What about Tesla? It’s hard to believe Benjamin and Davis would go against his orders. I saw the men in the mess hall. Saw their respect. Heard the murmurs and awe. How could they do this? I’m surprised to find myself offended on Tesla’s behalf, but what it really reinforces to me is just how much they must despise the idea of helping a Stray. That’s what’s at the core of it. I remember the intense hostility in the mess hall when Davis told all those Shields what I had done, the revulsion and disbelief.

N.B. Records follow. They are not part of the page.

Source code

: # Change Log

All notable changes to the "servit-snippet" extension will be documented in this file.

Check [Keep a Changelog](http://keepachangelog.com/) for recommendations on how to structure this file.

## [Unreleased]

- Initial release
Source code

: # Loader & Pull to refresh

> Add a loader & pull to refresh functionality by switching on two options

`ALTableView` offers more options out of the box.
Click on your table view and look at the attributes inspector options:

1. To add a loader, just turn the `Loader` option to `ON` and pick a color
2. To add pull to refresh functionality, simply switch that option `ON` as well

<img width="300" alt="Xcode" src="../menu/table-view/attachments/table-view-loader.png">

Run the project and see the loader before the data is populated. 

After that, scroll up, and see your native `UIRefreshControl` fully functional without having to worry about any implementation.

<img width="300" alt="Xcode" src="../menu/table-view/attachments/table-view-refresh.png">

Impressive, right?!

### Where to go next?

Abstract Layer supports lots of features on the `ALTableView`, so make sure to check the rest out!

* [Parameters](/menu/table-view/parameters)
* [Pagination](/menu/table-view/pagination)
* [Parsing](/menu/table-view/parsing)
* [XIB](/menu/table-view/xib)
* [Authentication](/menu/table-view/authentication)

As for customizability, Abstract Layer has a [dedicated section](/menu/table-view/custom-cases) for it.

I watch Davis in the window reflection. Elbows on the table, the handle of his gun exposed beneath his arm, the grip of the baton poking out from his hip. I lower my glass and turn around, making my face sulky.

Tesla wipes his mouth with a napkin. “Evangeline, you should eat before we go.”

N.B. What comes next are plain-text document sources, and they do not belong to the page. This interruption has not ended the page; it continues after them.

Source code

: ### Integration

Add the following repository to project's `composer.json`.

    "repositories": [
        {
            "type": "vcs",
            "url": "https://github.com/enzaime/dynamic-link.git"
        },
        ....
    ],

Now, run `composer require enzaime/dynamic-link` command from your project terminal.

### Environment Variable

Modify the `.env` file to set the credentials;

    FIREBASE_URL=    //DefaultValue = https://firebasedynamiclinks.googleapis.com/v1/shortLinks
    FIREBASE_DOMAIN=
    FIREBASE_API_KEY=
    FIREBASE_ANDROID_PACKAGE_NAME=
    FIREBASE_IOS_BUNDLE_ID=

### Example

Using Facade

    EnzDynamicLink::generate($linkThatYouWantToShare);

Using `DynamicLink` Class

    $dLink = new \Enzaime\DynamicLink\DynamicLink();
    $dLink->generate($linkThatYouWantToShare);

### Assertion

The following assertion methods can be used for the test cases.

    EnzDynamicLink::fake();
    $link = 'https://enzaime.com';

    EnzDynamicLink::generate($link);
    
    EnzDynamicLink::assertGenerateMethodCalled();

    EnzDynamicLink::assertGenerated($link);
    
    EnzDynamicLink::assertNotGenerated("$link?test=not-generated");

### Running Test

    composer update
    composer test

“Go?” Understanding hardens inside me and I can’t help glancing at Jamie. This is what he said would happen. He keeps his expression impassive but holds my gaze. I wish I could reach past the static and read his intent. Fight? Go along with them? Plan to slip away and return before Benjamin does? There’s no way that would work. We act now or not at all.

“The forecast is bad,” Tesla says, turning in his chair. “Benjamin says it is clearing down the coast. Better than waiting here. We get past the storm and take a reading.”

Benjamin says.

The decision to act now is as simple as reaching for the last slice of pizza. Time fissures, adrenaline charges my vision, my skin. The air tastes electric with ozone and coming violence. Dust motes turn like galaxies beneath the plastic pendant light. I come to the table and lean between Tesla and Davis, their overlapping auras of musk and heat, trusting Jamie to see me and know me and for the love of God manage Benjamin down at his end. My left hand extends for the pizza, my right slips low for the handle of Davis’s gun. His head turns.

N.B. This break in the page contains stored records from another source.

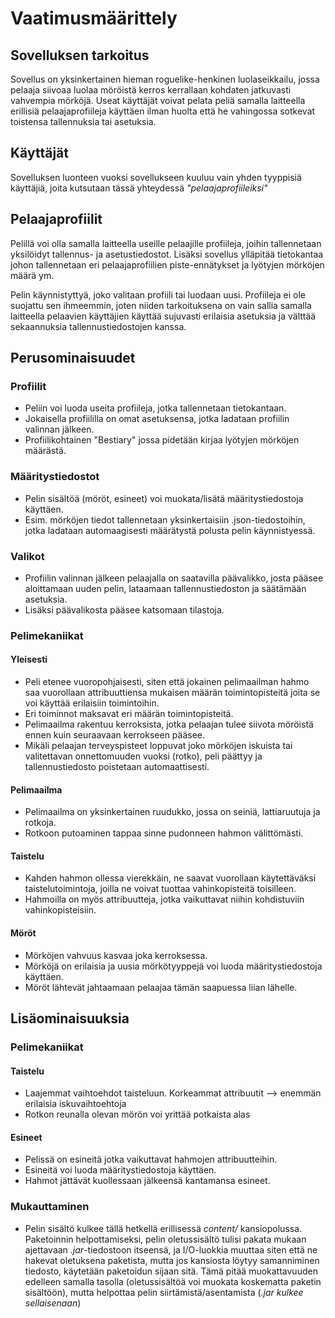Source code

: # Vaatimusmäärittely

## Sovelluksen tarkoitus
Sovellus on yksinkertainen hieman roguelike-henkinen luolaseikkailu, jossa pelaaja siivoaa luolaa möröistä kerros kerrallaan kohdaten jatkuvasti vahvempia mörköjä. Useat käyttäjät voivat pelata peliä samalla laitteella erillisiä pelaajaprofiileja käyttäen ilman huolta että he vahingossa sotkevat toistensa tallennuksia tai asetuksia.

## Käyttäjät
Sovelluksen luonteen vuoksi sovellukseen kuuluu vain yhden tyyppisiä käyttäjiä, joita kutsutaan tässä yhteydessä *"pelaajaprofiileiksi"*

## Pelaajaprofiilit
Pelillä voi olla samalla laitteella useille pelaajille profiileja, joihin tallennetaan yksilöidyt tallennus- ja asetustiedostot. Lisäksi sovellus ylläpitää tietokantaa johon tallennetaan eri pelaajaprofiilien piste-ennätykset ja lyötyjen mörköjen määrä ym.

Pelin käynnistyttyä, joko valitaan profiili tai luodaan uusi. Profiileja ei ole suojattu sen ihmeemmin, joten niiden tarkoituksena on vain sallia samalla laitteella pelaavien käyttäjien käyttää sujuvasti erilaisia asetuksia ja välttää sekaannuksia tallennustiedostojen kanssa.

## Perusominaisuudet
### Profiilit
- Peliin voi luoda useita profiileja, jotka tallennetaan tietokantaan.
- Jokaisella profiililla on omat asetuksensa, jotka ladataan profiilin valinnan jälkeen.
- Profiilikohtainen "Bestiary" jossa pidetään kirjaa lyötyjen mörköjen määrästä.

### Määritystiedostot
- Pelin sisältöä (möröt, esineet) voi muokata/lisätä määritystiedostoja käyttäen.
- Esim. mörköjen tiedot tallennetaan yksinkertaisiin .json-tiedostoihin, jotka ladataan automaagisesti määrätystä polusta pelin käynnistyessä.

### Valikot
- Profiilin valinnan jälkeen pelaajalla on saatavilla päävalikko, josta pääsee aloittamaan uuden pelin, lataamaan tallennustiedoston ja säätämään asetuksia.
- Lisäksi päävalikosta pääsee katsomaan tilastoja.

### Pelimekaniikat
#### Yleisesti
- Peli etenee vuoropohjaisesti, siten että jokainen pelimaailman hahmo saa vuorollaan attribuuttiensa mukaisen määrän toimintopisteitä joita se voi käyttää erilaisiin toimintoihin.
- Eri toiminnot maksavat eri määrän toimintopisteitä.
- Pelimaailma rakentuu kerroksista, jotka pelaajan tulee siivota möröistä ennen kuin seuraavaan kerrokseen pääsee.
- Mikäli pelaajan terveyspisteet loppuvat joko mörköjen iskuista tai valitettavan onnettomuuden vuoksi (rotko), peli päättyy ja tallennustiedosto poistetaan automaattisesti.

#### Pelimaailma
- Pelimaailma on yksinkertainen ruudukko, jossa on seiniä, lattiaruutuja ja rotkoja.
- Rotkoon putoaminen tappaa sinne pudonneen hahmon välittömästi.

#### Taistelu
- Kahden hahmon ollessa vierekkäin, ne saavat vuorollaan käytettäväksi taistelutoimintoja, joilla ne voivat tuottaa vahinkopisteitä toisilleen.
- Hahmoilla on myös attribuutteja, jotka vaikuttavat niihin kohdistuviin vahinkopisteisiin.

#### Möröt
- Mörköjen vahvuus kasvaa joka kerroksessa.
- Mörköjä on erilaisia ja uusia mörkötyyppejä voi luoda määritystiedostoja käyttäen.
- Möröt lähtevät jahtaamaan pelaajaa tämän saapuessa liian lähelle.

## Lisäominaisuuksia 

### Pelimekaniikat
#### Taistelu
- Laajemmat vaihtoehdot taisteluun. Korkeammat attribuutit --> enemmän erilaisia iskuvaihtoehtoja
- Rotkon reunalla olevan mörön voi yrittää potkaista alas

#### Esineet
- Pelissä on esineitä jotka vaikuttavat hahmojen attribuutteihin.
- Esineitä voi luoda määritystiedostoja käyttäen.
- Hahmot jättävät kuollessaan jälkeensä kantamansa esineet.

### Mukauttaminen
- Pelin sisältö kulkee tällä hetkellä erillisessä _content/_ kansiopolussa. Paketoinnin helpottamiseksi, pelin oletussisältö tulisi pakata mukaan ajettavaan _.jar_-tiedostoon itseensä, ja I/O-luokkia muuttaa siten että ne hakevat oletuksena paketista, mutta jos kansiosta löytyy samanniminen tiedosto, käytetään paketoidun sijaan sitä. Tämä pitää muokattavuuden edelleen samalla tasolla (oletussisältöä voi muokata koskematta paketin sisältöön), mutta helpottaa pelin siirtämistä/asentamista (_.jar kulkee sellaisenaan_)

Davis is ready for me. His elbow erupts, winding and vicious. I see stars. The bandwidth screams with static and time becomes microseconds stretched on a loom, every whirling, raging limb distinctly woven. Tesla rising as I buckle. Davis’s chair flying back as he launches to his feet. In my peripheral vision, Jamie and Benjamin a fierce blur of arms and legs. I duck Davis’s backhand, land my fist in his throat, leave the ground with his knee in my stomach, taste my own blood. Up-end the table with the force of my turn, somehow miss losing my head to Tesla’s foot as it collects Davis in the chest. Davis flies. Falls. Destroys the pantry door.

Tesla follows, pinning Davis, ransacking his body for weapons. “Scheiße.” He calls over his shoulder, “You could have warned me, Evangeline.”

A calamitous clap of sound, a shot, two, three, four shots.

Jamie shouts, his pitch and desperation more frightening than the gunshots.

Benjamin writhes beneath him, his gun pointed at the ceiling. Jamie, straddling him, wrestles his hands. Dust and paint chips in the air. Cries from the living room. Cries from the attic. The crack of Jamie’s knuckles on the bones of Benjamin’s face. Again. Again. The gun clatters to the floor. Jamie keeps hitting.